Второго марта 1917 г., в 3 ч. дня, я думаю, на всем свете не было более несчастных людей, как наш бывший Царь и его семья. Мне было так грустно читать этот страшный для Николая Второго акт, и тем более грустно, что он мог бы, не будучи по природе «великим», прославить себя в истории на вечные времена. 23 года его водили за нос все, кому было угодно, и кто так или иначе был к нему близок. С самого начала царствования все ждали, что он пойдет не «по батюшке», а 17 октября 1905 г. и совсем было поверили, что он сам даст то что теперь взято самим народом. Жалко его сейчас (и, конечно, не мне одному), только «по-человечески», а не как государственного деятеля.
Другое говорят и пишут о Михаиле Александровиче. Этот не сочувствовал политике брата и всей своей жизнью зарекомендовал себя, так сказать, демократически. Чуждался блестящей придворной жизни, любил «помещичью» жизнь, литературу, искусство и восхищался английской конституцией. И даже женился попросту (на «разводке» Вульферт, дочери московского адвоката С. А. Шереметевского, и имеет от нее одного сына, Георгия Брасова). Когда ему привезли последний манифест Николая Второго, он категорически отказался принять корону и только после уговоров заявил, что если Дума и народ пожелают, то он примет на себя лишь Регентство, впредь до созыва Учредительного Собрания. Вообще, настолько был корректен, что даже Керенский подошел к нему и сказал: «Вы благородный человек. Я всем и везде дам знать о ваших словах и вашем поведении.» После этого, то есть 3 марта, в Петрограде он подписал следующий акт: «Тяжкое бремя возложено на меня волею брата моего, передавшего мне Императорский Всероссийский Престол в годину беспримерной войны и волнения народа. Одушевленный единой со всем народом мыслью, что выше всего — благо родины нашей, принял я твердое решение в том лишь случае воспринять Верховную власть, если таковая будет воля великого народа нашего, которому и надлежит всенародным голосованием через представителей своих в Учредительном собрании установить образ правления и новые основные законы Государства Российского. Посему, призывая благословение Божие, прошу всех граждан Державы Российской подчиниться Временному правительству, по почину Государственной Думы возникшему и облеченному всей полнотой власти впредь до того, как созванное в возможно кратчайший срок на основе всеобщего, прямого, равного, тайного голосования Учредительное Собрание своим решением об образе правления выразит волю народа.»
Только в одной газете, «Раннее утро», сообщается, что Верх. Глав, опять становится Николай Николаевич. Верить ли?

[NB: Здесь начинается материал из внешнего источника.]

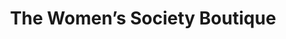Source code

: ---
title: "The Women’s Society Boutique"
url: /hertford/the-womens-society-boutique/
shop: Kleidung
---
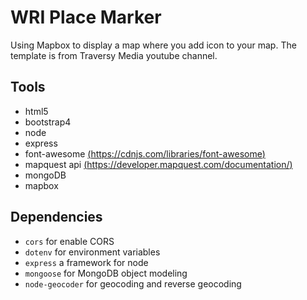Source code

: # WRI Place Marker
Using Mapbox to display a map where you add icon to your map. The template is from Traversy Media youtube channel.

## Tools
- html5
- bootstrap4
- node
- express
- font-awesome [(https://cdnjs.com/libraries/font-awesome)](https://cdnjs.com/libraries/font-awesome)
- mapquest api [(https://developer.mapquest.com/documentation/)](https://developer.mapquest.com/documentation/)
- mongoDB 
- mapbox

## Dependencies
- `cors` for enable CORS
- `dotenv` for environment variables
- `express` a framework for node
- `mongoose` for MongoDB object modeling
- `node-geocoder` for geocoding and reverse geocoding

Ф. И. Родичев назначен министром по Финляндии. Арестованы Гр. В. Н. Коковцев, генерал Ренненкампф, С. Е. Крыжановский и Кульчицкий. Мрозовский признал, наконец, новую власть, но вместо него назначен генерал Н. И. Протопопов.
Добрые вести из Тулы, Киева, Екатеринослава, Одессы, Курска, Владимира, Вятки, Рыбинска, Ташкента, Смоленска, Саратова, Ярославля, Самары, Костромы, Омска и Новочеркасска. Везде свершилось «по-московски», разве только с маленьким провокаторством да с арестами губернаторов и полицейских. В Ревеле не совсем гладко: были беспорядки и разгромы. Московским общественным комитетом объявлена такса (по сортам): пшеничной муки 5 р. 92 к., 4 р. 98 к. и 3 р. 71 к.; ржаной 4 р. 83 к. и 4 р. 20 к. — пуд; мясо — 65 к., 48 к., 35 к.; баранина 60 к. и 70 к. — фунт. Французская фунтовая булка — 20 к.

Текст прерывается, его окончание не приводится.